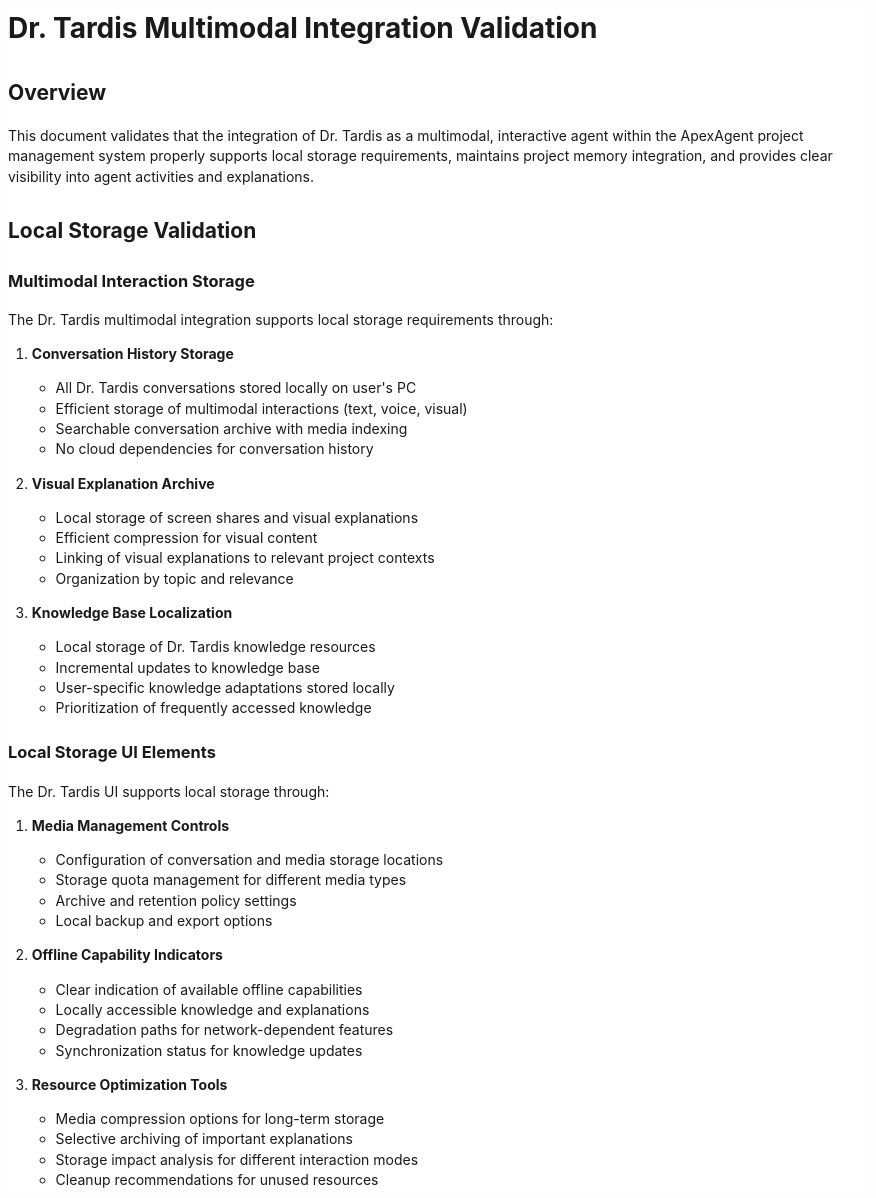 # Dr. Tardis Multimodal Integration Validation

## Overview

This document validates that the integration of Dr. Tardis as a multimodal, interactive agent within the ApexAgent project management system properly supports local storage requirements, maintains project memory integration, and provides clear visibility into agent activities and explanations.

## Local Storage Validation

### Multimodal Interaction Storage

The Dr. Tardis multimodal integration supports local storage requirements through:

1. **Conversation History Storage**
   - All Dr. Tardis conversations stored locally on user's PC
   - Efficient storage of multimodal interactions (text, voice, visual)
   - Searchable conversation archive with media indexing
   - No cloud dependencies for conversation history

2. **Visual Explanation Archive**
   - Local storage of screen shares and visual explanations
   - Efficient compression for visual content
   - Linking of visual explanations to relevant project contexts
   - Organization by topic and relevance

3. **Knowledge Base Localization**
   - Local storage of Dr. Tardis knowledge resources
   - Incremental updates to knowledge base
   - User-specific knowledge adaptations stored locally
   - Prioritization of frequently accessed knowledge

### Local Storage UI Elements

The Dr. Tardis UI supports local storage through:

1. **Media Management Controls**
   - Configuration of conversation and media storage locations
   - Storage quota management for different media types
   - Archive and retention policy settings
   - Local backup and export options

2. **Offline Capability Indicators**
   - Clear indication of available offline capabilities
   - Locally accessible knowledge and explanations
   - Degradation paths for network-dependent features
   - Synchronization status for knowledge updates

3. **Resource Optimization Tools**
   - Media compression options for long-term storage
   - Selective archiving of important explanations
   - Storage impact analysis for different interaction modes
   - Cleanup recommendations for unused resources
----------------------------------------
**EXERCISE:**
Where a picture appears, skip it; repeat everything else in the data exactly.

**FINISHED TASK:**
 # Dr. Tardis Multimodal Integration Validation

## Overview

This document validates that the integration of Dr. Tardis as a multimodal, interactive agent within the ApexAgent project management system properly supports local storage requirements, maintains project memory integration, and provides clear visibility into agent activities and explanations.

## Local Storage Validation

### Multimodal Interaction Storage

The Dr. Tardis multimodal integration supports local storage requirements through:

1. **Conversation History Storage**
   - All Dr. Tardis conversations stored locally on user's PC
   - Efficient storage of multimodal interactions (text, voice, visual)
   - Searchable conversation archive with media indexing
   - No cloud dependencies for conversation history

2. **Visual Explanation Archive**
   - Local storage of screen shares and visual explanations
   - Efficient compression for visual content
   - Linking of visual explanations to relevant project contexts
   - Organization by topic and relevance

3. **Knowledge Base Localization**
   - Local storage of Dr. Tardis knowledge resources
   - Incremental updates to knowledge base
   - User-specific knowledge adaptations stored locally
   - Prioritization of frequently accessed knowledge

### Local Storage UI Elements

The Dr. Tardis UI supports local storage through:

1. **Media Management Controls**
   - Configuration of conversation and media storage locations
   - Storage quota management for different media types
   - Archive and retention policy settings
   - Local backup and export options

2. **Offline Capability Indicators**
   - Clear indication of available offline capabilities
   - Locally accessible knowledge and explanations
   - Degradation paths for network-dependent features
   - Synchronization status for knowledge updates

3. **Resource Optimization Tools**
   - Media compression options for long-term storage
   - Selective archiving of important explanations
   - Storage impact analysis for different interaction modes
   - Cleanup recommendations for unused resources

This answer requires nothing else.